Successful treatment of GBS requires early diagnosis and timely administration of IVIG or plasma exchange (PE). At 4 weeks after receiving PE daily for 3—5 days, patients showed greater improvements in disability grades compared with patients receiving supportive care alone. At 1 year post-treatment, the need for mechanical ventilation was less and the median time in days to recover independent walking as well as status concerning death or disability were significantly better in patients who received PE than in those who received supportive care alone.5 IVIG also has been shown to be as effective as PE, and no difference was seen in recovery measures when comparing PE followed by IVIG with either treatment alone.6 It is particularly important to diagnose GBS promptly and initiate therapy early, as PE has been shown to be most effective when started within 7 days of symptom onset.4

Several mechanisms have been proposed to explain how HBV causes GBS. One proposed mechanism involves molecular mimicry between HBV DNA and myelin basic protein, whereby initial host immunity to HBV leads to the subsequent antibody-mediated attack of the myelin sheath.

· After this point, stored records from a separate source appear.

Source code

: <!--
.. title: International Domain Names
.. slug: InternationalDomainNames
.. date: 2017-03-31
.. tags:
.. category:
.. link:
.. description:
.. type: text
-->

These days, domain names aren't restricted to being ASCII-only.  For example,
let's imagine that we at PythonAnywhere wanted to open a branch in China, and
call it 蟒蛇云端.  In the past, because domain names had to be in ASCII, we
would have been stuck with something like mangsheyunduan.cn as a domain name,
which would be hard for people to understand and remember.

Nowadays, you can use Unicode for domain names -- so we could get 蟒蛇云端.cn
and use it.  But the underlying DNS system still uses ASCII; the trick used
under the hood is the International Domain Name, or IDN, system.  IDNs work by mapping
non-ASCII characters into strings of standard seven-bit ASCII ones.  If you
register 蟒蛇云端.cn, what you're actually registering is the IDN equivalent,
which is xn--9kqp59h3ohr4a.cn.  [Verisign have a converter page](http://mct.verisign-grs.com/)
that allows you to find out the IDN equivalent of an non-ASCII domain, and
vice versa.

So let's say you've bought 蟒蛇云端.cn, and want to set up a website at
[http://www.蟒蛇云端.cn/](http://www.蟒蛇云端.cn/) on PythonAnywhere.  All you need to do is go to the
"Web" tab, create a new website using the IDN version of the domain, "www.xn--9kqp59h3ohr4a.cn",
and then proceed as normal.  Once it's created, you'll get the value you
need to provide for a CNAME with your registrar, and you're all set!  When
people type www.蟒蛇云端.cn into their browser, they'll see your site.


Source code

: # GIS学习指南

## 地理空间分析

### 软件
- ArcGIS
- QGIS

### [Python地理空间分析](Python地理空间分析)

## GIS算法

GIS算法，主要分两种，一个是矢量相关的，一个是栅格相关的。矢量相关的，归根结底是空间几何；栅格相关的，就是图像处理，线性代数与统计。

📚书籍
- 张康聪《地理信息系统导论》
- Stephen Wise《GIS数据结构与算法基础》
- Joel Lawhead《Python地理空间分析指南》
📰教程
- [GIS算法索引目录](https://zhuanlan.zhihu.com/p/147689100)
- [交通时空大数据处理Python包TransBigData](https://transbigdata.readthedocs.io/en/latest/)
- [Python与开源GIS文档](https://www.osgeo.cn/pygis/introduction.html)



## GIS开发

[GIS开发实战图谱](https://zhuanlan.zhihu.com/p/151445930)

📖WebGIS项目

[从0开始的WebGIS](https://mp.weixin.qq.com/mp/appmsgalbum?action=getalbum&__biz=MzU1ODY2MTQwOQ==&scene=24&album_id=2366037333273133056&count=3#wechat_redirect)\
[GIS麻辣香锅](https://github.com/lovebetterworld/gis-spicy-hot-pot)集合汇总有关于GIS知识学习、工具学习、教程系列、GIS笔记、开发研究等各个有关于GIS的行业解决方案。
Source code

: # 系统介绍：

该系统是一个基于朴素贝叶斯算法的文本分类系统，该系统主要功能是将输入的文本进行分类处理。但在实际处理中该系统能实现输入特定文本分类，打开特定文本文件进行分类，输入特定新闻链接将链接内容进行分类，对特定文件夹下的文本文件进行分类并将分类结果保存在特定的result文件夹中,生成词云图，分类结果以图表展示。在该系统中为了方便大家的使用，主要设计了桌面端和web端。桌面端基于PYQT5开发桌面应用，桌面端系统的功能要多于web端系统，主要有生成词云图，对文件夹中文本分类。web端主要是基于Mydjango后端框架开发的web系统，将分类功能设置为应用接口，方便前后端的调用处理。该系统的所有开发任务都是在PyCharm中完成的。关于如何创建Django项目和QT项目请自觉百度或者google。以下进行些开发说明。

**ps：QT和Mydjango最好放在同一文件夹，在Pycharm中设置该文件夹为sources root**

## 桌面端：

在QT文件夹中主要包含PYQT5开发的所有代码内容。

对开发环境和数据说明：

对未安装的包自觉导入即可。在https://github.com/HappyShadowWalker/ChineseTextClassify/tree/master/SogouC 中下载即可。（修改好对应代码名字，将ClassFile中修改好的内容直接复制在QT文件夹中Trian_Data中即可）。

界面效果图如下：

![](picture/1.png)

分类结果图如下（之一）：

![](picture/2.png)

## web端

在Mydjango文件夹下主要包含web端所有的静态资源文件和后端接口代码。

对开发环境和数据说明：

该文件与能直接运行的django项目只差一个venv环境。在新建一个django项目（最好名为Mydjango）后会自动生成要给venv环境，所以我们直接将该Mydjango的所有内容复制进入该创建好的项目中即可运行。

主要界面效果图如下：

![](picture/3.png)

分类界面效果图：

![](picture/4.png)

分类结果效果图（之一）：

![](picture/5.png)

Other proposed mechanisms have included HBsAg-mediated immune complex (IC) vascu-litis and direct damage to the myelin sheath by HBV.4 HBsAg has been found in the CSF of some patients with GBS.4,7-9 Titers of serum and CSF ICs containing HBsAg have been reported to decrease concomitantly with improvement of neurologic symptoms, implicating their potential involvement in the pathogenesis of GBS.8-9 Tsukada and associates demonstrated the presence of immunofluorescent deposits of ICs containing HBV in the vasa nervorum of a patient with chronic relapsing polyneuropathy that was associated with chronic HBV infection.9 The same group of researchers later reported that the cycles of remission and exacerbation of neurologic symptoms paralleled liver dysfunction.10

It has been debated whether HBsAg in the CSF crosses the blood brain barrier (BBB) from systemic circulation or if it is locally generated within the CSF. HBsAg has been identified in the CSF of patients with plasma that is positive for HBsAg but without active liver dis-ease.11 In these patients, possible mechanisms that explain the presence of HBsAg in the CSF include a change in the permeability of the BBB, leakage into the CSF due to lumbar punctures, or pathologic involvement of the meninges (such as in leukemia).7 Penner and colleagues reported a patient with acute HBV infection complicated by GBS who had high levels of circulating HBsAg containing ICs in the serum and CSF during the acute GBS phase; the patient experienced clearance of the ICs with neurologic recovery.8 This would indicate that the CSF ICs are likely derived from systemic circulation.8 On the other hand, Feutren and coworkers reported a patient with GBS and acute HBV infection who demonstrated intrathecal synthesis of viral antigen-containing ICs, suggesting the extension of viral infection to the central nervous system.7 However, a report by Huet and associates argued that HBsAg usually does not cross the BBB, and in GBS, the viral antigen may instead enter through the demyelinated nerve roots.12,13 Although the exact pathophysiology of GBS related to acute HBV infection remains unclear, the association of these 2 conditions is well documented, as seen in this case report as well as earlier case reports.

Conclusion

Acute HBV infection is rarely associated with GBS. Because early diagnosis and timely administration of IVIG or PE improve the degree of neurologic recovery, gastroenterologists should be aware of this association.